世界中から予約殺到!セルジュ・ゲンズブールの暮らした家が一般公開。貴重な資料も多数
パリとフランスにまつわる情報サイトTRICOLOR PARISの主宰・荻野雅代さんと桜井道子さんおふたりが、毎月交替でフランスから日々の暮らしをご紹介。今月は荻野さんが、1991年に亡くなったフランスの人気俳優セルジュ・ゲンズブールの暮らした家を公開している美術館のレポートしてくれました。 【画像一覧を見る】
フランスのスター、セルジュ・ゲンズブールの家を一般公開
Rue de Verneuil 5 bis。パリ7区のヴェルヌイユ通り5番地bis、この住所を聞いてピンとくる人は、クウネルSALONのマチュア世代に多いかもしれません。 ここは、かのセルジュ・ゲンズブールが1969年から逝去する1991年まで、ずっと暮らした2階建ての小さな家。セルジュが雑誌やテレビのインタビューを自宅で受けることを好んだことから、この家のリビングやキッチン、浴室など、彼の暮らしぶりを当時から知る人も多く、特にファンにとってこの家はセルジュそのもの、といった象徴的な存在。そのためか、彼が亡くなって以来、家の塀は世界中のファンたちが書き残していった、思い思いのメッセージ(という名の落書き)でいつもあふれています。 そんなアイコニックなセルジュの家が、所有者である愛娘シャルロット・ゲンズブールの意向によって、ついに2023年9月に一般公開されることとなりました。

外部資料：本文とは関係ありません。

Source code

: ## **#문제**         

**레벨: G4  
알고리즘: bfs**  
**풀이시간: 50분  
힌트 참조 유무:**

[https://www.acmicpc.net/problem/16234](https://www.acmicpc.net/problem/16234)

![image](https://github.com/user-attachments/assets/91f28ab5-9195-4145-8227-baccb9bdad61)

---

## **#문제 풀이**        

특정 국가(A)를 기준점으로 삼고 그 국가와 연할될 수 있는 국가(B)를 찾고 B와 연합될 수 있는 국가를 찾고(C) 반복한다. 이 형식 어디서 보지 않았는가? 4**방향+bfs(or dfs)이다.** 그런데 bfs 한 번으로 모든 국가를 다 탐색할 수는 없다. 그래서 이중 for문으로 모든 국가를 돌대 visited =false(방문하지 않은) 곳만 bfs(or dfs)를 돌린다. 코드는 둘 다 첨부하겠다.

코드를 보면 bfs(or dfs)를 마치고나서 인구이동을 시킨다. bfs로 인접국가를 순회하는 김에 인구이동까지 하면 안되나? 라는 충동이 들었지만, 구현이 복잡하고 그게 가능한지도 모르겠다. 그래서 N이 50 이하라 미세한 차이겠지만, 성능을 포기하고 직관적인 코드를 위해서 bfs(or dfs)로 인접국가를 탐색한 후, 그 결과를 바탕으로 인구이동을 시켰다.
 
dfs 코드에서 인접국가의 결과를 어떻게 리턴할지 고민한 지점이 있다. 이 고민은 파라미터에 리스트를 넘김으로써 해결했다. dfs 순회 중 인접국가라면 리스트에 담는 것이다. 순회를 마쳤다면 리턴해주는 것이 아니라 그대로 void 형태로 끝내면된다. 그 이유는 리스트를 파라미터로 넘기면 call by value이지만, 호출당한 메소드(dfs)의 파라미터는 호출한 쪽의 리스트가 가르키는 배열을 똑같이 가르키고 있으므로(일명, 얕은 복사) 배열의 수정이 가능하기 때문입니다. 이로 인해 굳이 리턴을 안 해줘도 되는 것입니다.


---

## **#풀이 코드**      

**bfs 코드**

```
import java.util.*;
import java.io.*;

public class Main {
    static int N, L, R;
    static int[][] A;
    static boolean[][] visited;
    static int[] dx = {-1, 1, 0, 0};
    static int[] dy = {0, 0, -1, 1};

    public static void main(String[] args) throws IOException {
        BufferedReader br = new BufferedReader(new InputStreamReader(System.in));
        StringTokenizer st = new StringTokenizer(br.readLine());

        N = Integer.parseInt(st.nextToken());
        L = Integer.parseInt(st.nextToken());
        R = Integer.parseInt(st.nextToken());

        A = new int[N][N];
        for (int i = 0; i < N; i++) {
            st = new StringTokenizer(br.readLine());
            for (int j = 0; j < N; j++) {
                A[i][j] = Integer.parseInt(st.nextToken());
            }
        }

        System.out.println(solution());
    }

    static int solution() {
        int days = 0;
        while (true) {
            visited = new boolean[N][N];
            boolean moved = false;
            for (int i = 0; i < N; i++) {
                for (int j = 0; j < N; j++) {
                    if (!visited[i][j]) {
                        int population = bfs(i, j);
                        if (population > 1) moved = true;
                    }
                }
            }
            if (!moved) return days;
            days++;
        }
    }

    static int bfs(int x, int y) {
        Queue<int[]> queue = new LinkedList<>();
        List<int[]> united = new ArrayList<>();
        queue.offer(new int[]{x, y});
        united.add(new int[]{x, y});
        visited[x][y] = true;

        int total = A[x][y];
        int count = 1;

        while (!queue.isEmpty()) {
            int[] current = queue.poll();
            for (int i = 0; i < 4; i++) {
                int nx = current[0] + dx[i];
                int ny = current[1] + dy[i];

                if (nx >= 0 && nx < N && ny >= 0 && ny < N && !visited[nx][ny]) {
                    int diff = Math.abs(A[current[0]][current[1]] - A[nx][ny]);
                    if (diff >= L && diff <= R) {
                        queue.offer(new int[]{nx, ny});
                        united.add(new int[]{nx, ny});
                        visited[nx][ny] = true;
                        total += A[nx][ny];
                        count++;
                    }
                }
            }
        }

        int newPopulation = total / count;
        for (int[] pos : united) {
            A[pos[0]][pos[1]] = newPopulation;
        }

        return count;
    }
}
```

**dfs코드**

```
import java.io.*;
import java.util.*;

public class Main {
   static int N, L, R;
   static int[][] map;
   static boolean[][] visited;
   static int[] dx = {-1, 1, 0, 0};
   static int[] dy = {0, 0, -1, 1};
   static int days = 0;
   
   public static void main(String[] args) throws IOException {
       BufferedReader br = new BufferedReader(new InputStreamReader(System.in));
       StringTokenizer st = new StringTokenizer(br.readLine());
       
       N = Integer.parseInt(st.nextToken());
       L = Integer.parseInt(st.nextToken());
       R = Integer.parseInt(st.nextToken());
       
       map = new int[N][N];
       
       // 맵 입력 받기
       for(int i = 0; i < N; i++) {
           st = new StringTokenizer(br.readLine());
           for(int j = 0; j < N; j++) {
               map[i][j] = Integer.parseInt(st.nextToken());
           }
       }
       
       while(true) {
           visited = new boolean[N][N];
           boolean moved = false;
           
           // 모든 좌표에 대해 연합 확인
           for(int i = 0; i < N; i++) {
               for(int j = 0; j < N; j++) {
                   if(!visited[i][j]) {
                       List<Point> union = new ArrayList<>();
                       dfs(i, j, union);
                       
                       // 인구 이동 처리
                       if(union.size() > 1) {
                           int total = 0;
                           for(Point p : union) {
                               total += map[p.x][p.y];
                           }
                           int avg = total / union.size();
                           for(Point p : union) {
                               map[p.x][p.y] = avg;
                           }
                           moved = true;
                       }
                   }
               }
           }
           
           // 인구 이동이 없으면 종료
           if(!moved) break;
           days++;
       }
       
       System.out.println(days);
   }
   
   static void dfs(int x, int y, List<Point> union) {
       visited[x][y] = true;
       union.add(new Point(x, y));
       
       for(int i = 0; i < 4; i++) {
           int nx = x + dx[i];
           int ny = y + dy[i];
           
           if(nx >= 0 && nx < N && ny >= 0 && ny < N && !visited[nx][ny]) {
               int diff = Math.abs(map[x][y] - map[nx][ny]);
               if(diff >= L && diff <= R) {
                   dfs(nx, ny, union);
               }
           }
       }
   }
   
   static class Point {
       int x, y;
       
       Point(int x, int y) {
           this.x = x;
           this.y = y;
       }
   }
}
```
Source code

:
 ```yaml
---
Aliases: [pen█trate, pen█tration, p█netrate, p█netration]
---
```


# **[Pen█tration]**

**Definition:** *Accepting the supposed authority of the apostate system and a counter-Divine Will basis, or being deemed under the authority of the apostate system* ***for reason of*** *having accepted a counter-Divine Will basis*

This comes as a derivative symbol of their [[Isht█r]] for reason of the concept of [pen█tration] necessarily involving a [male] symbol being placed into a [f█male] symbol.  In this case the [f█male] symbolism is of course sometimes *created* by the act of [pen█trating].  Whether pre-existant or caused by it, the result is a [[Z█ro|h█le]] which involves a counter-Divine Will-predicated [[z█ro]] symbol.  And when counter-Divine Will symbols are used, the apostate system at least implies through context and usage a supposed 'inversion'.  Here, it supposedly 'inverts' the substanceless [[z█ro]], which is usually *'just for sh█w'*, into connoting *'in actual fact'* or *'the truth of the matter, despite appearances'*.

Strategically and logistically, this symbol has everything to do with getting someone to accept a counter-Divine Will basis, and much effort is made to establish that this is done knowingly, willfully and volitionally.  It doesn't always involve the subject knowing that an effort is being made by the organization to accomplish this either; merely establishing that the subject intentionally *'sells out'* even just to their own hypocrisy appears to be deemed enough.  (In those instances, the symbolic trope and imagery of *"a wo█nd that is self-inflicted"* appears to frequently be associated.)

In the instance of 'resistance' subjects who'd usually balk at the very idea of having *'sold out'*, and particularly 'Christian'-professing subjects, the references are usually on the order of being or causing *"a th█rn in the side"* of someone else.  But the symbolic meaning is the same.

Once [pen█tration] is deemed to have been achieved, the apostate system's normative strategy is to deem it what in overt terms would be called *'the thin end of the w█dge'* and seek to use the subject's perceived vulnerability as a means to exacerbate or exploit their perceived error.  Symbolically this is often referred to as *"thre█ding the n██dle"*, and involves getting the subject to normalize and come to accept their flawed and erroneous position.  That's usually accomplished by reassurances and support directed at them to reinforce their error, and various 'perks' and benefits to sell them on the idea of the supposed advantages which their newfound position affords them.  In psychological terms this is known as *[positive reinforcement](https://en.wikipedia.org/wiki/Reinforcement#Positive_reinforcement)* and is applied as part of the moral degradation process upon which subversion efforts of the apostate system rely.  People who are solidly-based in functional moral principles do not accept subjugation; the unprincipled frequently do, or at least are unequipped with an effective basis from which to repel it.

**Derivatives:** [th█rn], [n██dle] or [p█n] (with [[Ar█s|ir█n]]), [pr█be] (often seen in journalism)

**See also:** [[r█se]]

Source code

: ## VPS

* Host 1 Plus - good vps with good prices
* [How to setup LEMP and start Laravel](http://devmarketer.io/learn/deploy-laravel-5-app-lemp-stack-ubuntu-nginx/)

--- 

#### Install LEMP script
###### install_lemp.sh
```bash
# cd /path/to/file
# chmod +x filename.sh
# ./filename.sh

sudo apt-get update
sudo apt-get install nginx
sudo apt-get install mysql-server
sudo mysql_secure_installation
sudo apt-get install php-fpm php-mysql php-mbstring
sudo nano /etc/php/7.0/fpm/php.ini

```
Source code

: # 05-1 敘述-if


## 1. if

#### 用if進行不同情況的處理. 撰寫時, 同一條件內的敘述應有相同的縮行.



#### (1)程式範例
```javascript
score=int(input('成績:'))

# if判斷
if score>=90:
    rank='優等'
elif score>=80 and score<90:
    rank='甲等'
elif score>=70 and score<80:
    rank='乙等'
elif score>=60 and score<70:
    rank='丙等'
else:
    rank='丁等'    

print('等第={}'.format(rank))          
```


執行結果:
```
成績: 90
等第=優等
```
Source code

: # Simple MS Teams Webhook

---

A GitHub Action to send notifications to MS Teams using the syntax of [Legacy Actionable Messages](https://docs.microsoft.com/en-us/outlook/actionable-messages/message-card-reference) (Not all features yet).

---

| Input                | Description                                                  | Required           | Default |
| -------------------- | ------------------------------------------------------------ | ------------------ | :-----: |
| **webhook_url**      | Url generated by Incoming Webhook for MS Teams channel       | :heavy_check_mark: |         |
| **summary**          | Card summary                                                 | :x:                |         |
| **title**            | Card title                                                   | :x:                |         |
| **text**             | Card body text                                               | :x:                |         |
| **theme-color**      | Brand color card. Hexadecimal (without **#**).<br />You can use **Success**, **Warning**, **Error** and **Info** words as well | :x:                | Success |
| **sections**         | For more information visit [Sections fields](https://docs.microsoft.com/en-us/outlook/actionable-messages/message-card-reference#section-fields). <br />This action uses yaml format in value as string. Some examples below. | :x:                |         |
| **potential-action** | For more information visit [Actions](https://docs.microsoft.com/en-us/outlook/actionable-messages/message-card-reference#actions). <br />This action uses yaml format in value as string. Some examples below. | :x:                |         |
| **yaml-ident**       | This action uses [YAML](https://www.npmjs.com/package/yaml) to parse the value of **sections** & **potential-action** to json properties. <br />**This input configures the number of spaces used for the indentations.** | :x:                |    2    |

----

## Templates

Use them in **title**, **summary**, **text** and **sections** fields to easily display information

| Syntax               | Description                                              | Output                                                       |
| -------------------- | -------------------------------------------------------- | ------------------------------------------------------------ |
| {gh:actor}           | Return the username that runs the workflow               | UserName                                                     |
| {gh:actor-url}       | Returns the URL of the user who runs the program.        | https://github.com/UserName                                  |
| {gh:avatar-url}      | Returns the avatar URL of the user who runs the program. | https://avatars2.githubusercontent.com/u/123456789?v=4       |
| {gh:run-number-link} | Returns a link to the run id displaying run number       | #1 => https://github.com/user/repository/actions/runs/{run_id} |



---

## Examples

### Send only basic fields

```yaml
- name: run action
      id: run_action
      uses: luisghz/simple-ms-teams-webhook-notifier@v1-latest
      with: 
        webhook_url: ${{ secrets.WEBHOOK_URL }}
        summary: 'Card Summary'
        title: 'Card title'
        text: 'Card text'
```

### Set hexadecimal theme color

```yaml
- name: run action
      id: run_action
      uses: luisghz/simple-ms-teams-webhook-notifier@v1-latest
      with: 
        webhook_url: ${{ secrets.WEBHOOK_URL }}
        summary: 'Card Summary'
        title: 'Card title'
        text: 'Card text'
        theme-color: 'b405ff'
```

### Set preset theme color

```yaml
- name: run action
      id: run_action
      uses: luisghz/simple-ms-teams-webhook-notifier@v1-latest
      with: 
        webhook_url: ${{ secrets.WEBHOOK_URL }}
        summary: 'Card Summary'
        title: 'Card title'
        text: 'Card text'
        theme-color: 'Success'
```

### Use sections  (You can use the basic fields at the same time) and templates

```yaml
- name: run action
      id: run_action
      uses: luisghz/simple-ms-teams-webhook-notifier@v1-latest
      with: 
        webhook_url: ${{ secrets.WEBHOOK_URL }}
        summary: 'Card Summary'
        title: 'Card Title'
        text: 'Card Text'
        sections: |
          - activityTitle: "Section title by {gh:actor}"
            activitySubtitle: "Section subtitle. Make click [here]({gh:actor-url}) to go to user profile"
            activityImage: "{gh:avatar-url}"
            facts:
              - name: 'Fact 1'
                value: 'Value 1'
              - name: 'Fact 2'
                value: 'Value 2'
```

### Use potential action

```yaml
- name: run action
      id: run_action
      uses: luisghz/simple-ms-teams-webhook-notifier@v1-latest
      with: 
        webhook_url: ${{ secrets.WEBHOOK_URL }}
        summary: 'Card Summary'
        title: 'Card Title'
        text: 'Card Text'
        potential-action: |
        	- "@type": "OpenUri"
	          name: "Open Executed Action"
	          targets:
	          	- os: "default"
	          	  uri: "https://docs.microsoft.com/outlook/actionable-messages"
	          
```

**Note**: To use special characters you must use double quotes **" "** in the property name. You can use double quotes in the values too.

家をじっくりと見学できるようにと、10分おきに2名ずつ入ることができるシステムのため、1日に来場できるのはたった48組となり、オンライン予約は争奪戦。現在も12月まで全日完売で、来年以降の予約開始をメアド登録して待つのみ・・・という状況になっています。 私もなかなかチケットが取れず、前回の予約開始直後にすぐさま予約して、6月末にようやく初めてメゾン・ゲンズブールに足を踏み入れることができました。没後33年でも、人気アーティストのライブ予約と全く同じ状況になっている半端ない人気ぶりにつくづく驚かされます。
音声ガイダンスの声はなんと!
見学当日は10分前に、まずはゲンズブール美術館&ショップのあるヴェルヌイユ通り14番地に集合。そこでチケットを見せて音声ガイドの機材(スマホのようなもの)とヘッドホンを受け取り、5番地bisへと向かいます。このとき、美術館もそのまま見学できるよう手にスタンプを押してもらいます。ゲンズブールの膨大な資料が展示されている美術館は人数限定制ではないので、気軽にオンライン予約して見学できます。 私は1人だったので同じ時間帯にいらしたソロ見学の方とペアになり、ヘッドホンを頭につけて、いざ家の中へ。音声ガイドは英語とフランス語が選べるのですが、なんとシャルロット・ゲンズブール本人の声が!!耳元でささやくシャルロットの声に誘われるように、リビング、キッチンそして2階の書斎や浴室へと進んでいきます。 見学中は撮影・録音が一切禁止されているので、とにかくじっくりと、隅から隅まで自分の目に焼き付けるように部屋の中を見渡します。2人ずつの見学なので、本当にゆったりと視界も遮られることなく楽しめるのが最高です。 シャルロットが語るこの家での思い出話に、自然と涙が溢れてきました。高校生の頃からセルジュ・ゲンズブールの音楽に触れ、この自宅でポーズを取っている写真を何度となく見てきた私にとって、この家は懐かしい場所でもあり、初めて訪れる夢のような場所でもあり、今まで体験したことのない不思議な感覚を味わいました。 これから見学されるための方に、どんな内容が語られたかは伏せておきますが、どの部屋からもセルジュの面影を感じることができ、そしてシャルロットが娘という立場で紡ぐ言葉が優しく、切なく響いてくる時間でした。メディアではあまり見ることのなかったセルジュの寝室も見ることができ、ファン冥利に尽きました。シャルロット、本当にありがとう。